El gran espectáculo veneciano
La Serenísima nos espera con sus palacios bañados por las aguas y la luz del Adriático. Y desde allí, una escapada en barco por el canal del Brenta en busca de las villas de Palladio
Ligada por el agua, construida sobre el agua, la República Veneciana hizo del tráfico marítimo la columna vertebral de su existencia. Esa condición le otorgó durante 200 años unas finanzas que recaudaban un tercio más que la Corona francesa, casi el doble del presupuesto de Inglaterra y una renta per capita 10 veces superior a la media europea. Ahora lleva otros 200 hundiéndose en su particular decadencia, primero como casino y burdel de Europa y después como meca de cierta belleza fantasmal, única, formada por calles estrechas, canales, plazas amplias y altos edificios que se hunden lentamente en las aguas verdosas. Venecia, más que ciudad, es un organismo siempre a punto de sucumbir.

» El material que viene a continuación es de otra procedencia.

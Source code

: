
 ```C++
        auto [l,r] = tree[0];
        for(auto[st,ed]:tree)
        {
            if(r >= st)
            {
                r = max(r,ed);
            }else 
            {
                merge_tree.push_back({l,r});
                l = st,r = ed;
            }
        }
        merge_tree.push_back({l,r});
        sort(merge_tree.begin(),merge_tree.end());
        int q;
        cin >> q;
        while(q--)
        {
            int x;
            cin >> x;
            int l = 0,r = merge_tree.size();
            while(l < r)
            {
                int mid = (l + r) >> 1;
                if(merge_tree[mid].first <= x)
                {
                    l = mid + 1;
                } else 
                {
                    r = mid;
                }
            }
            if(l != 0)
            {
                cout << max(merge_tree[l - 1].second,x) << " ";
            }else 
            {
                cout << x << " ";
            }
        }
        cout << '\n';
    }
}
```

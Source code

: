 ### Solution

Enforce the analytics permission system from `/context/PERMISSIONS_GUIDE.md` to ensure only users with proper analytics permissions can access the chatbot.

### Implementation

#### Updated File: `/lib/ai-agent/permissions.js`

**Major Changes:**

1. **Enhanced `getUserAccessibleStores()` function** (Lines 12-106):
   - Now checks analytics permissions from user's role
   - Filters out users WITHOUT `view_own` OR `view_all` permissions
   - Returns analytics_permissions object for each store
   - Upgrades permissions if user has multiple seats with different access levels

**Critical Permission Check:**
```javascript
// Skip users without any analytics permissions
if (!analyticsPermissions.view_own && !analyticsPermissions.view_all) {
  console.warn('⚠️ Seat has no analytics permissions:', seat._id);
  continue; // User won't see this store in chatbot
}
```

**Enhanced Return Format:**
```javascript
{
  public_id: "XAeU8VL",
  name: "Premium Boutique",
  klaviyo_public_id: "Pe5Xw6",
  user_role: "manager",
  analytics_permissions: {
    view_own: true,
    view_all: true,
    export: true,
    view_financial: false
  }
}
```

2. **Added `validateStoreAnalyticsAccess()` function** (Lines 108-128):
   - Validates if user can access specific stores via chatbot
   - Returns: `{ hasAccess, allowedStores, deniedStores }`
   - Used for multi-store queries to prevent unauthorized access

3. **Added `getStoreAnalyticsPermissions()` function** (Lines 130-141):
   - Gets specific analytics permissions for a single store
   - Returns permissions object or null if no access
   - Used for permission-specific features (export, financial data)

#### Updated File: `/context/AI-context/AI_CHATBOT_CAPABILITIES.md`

A Venecia, colmada por los tópicos —frágil, cara, maloliente, plagada de turistas, fría en invierno y asfixiante en verano—, uno llega advertido, pero no puede imaginar la manera en la que terminará vinculado con esta ciudad, el modo en el que, conforme vayan pasando los días y continúes extraviándote entre los puentes y las callejuelas, Venecia se irá apoderando de una parte de tu memoria hasta terminar por instalarse en ella e impedirte completar del todo el camino de vuelta a casa.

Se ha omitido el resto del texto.